Dos 6 cm de dilatação aos 10 tudo foi tão rápido quanto intenso.  Numa das contrações chamei a enfermeira Karla que veio logo e nos disse que se a Lá fizesse força na próxima contração ela faria o parto.  Foi um momento de muita emoção, nosso bebê estava perto.  A contração veio e eu a vi fazendo força como nunca havia visto.  Era nosso bebê, que embora estivesse trabalhando e fazendo sua parte para nascer, precisava muito de ajuda para nascer.  A cada força eu, por pura empatia, fazia força junto, procurava incentivá-la com palavras de apoio e lembrá-la de respirar.  O cansaço era nítido entre as contrações, mas quando a enfermeira me chamou e mostrou o topo da cabeça do nosso bebê a emoção tomou conta de mim.  Lembro de dizer que faltava muito pouco, que ele precisava de mais uma força.  A Lá disse que não ia conseguir, porém mais uma vez eu tentei incentivar “Força!  Tá acabando, só mais uma, ele precisa da sua ajuda”, e junto com ela, juntos até o fim, fizemos a ultima força, a derradeira.  Assim que saiu a cabeça, a Karla puxou-o e aí sim, nasceu nosso Francisco.  Lindo!  A emoção que senti não tem explicação.  Olhei para minha mulher aliviada, cansada, feliz e agradeci à Deus por ela ter conseguido, sua persistência, vontade, força e amor.  Os primeiros cuidados foram dados ao Francisco e logo ele veio ficar ao nosso lado.  Ele é lindo, tudo foi lindo.  Agradeço à Deus por tudo ter dado certo.Assim foi NOSSO quarto parto, Francisco, parto normal, Larissa foi quem o trouxe ao mundo.  A realização de um sonho mostrando que tudo é possível àquele que crê, tudo é possível em quem nos fortalece.

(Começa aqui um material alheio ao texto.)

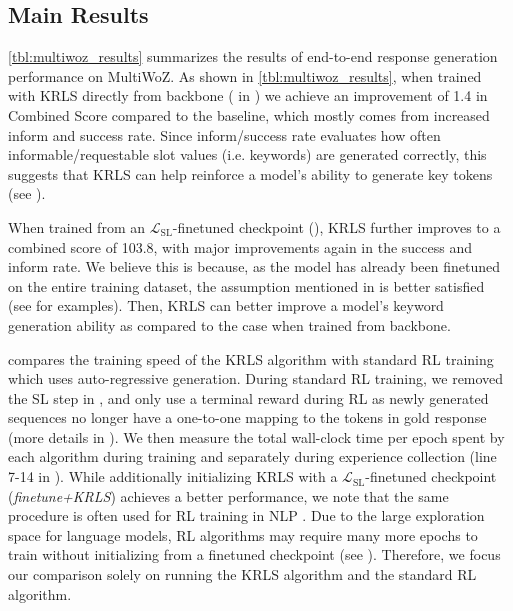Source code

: \subsection{Main Results}
\label{subsec:Main Results}
\autoref{tbl:multiwoz_results} summarizes the results of end-to-end response generation performance on MultiWoZ. As shown in \autoref{tbl:multiwoz_results}, when trained with KRLS directly from backbone ( in ) we achieve an improvement of 1.4 in Combined Score compared to the baseline, which mostly comes from increased inform and success rate. 
Since inform/success rate evaluates how often informable/requestable slot values (i.e. keywords) are generated correctly, this suggests that KRLS can help reinforce a model's ability to generate key tokens (see ).

When trained from an $\mathcal{L}_{\mathrm{SL}}$-finetuned checkpoint (), KRLS further improves to a combined score of 103.8, with major improvements again in the success and inform rate. We believe this is because, as the model has already been finetuned on the entire training dataset, the assumption mentioned in  is better satisfied (see  for examples). 
Then, KRLS can better improve a model's keyword generation ability as compared to the case when trained from backbone.

 compares the training speed of the KRLS algorithm with standard RL training which uses auto-regressive generation.
During standard RL training, we removed the SL step in , and only use a terminal reward during RL as newly generated sequences no longer have a one-to-one mapping to the tokens in gold response (more details in ).
We then measure the total wall-clock time per epoch spent by each algorithm during training and separately during experience collection (line 7-14 in ).
While additionally initializing KRLS with a $\mathcal{L}_{\mathrm{SL}}$-finetuned checkpoint (\emph{finetune+KRLS}) achieves a better performance, we note that the same procedure is often used for RL training in NLP \cite{rl4lm}. Due to the large exploration space for language models, RL algorithms may require many more epochs to train without initializing from a finetuned checkpoint (see ). Therefore, we focus our comparison solely on running the KRLS algorithm and the standard RL algorithm.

Lá, eu te amo.  Obrigado por me deixar fazer parte da sua vida, vê-la junco com o Francisco e Nosso Pai Celestial operarem o milagre da vida, o nosso pequeno milagre.  Te admiro por tudo o que você é e por me deixar ser ao seu lado o pai de nossos filhos, cada um tão especial quanto o outro, amados e queridos para esta vida e para toda a eternidade.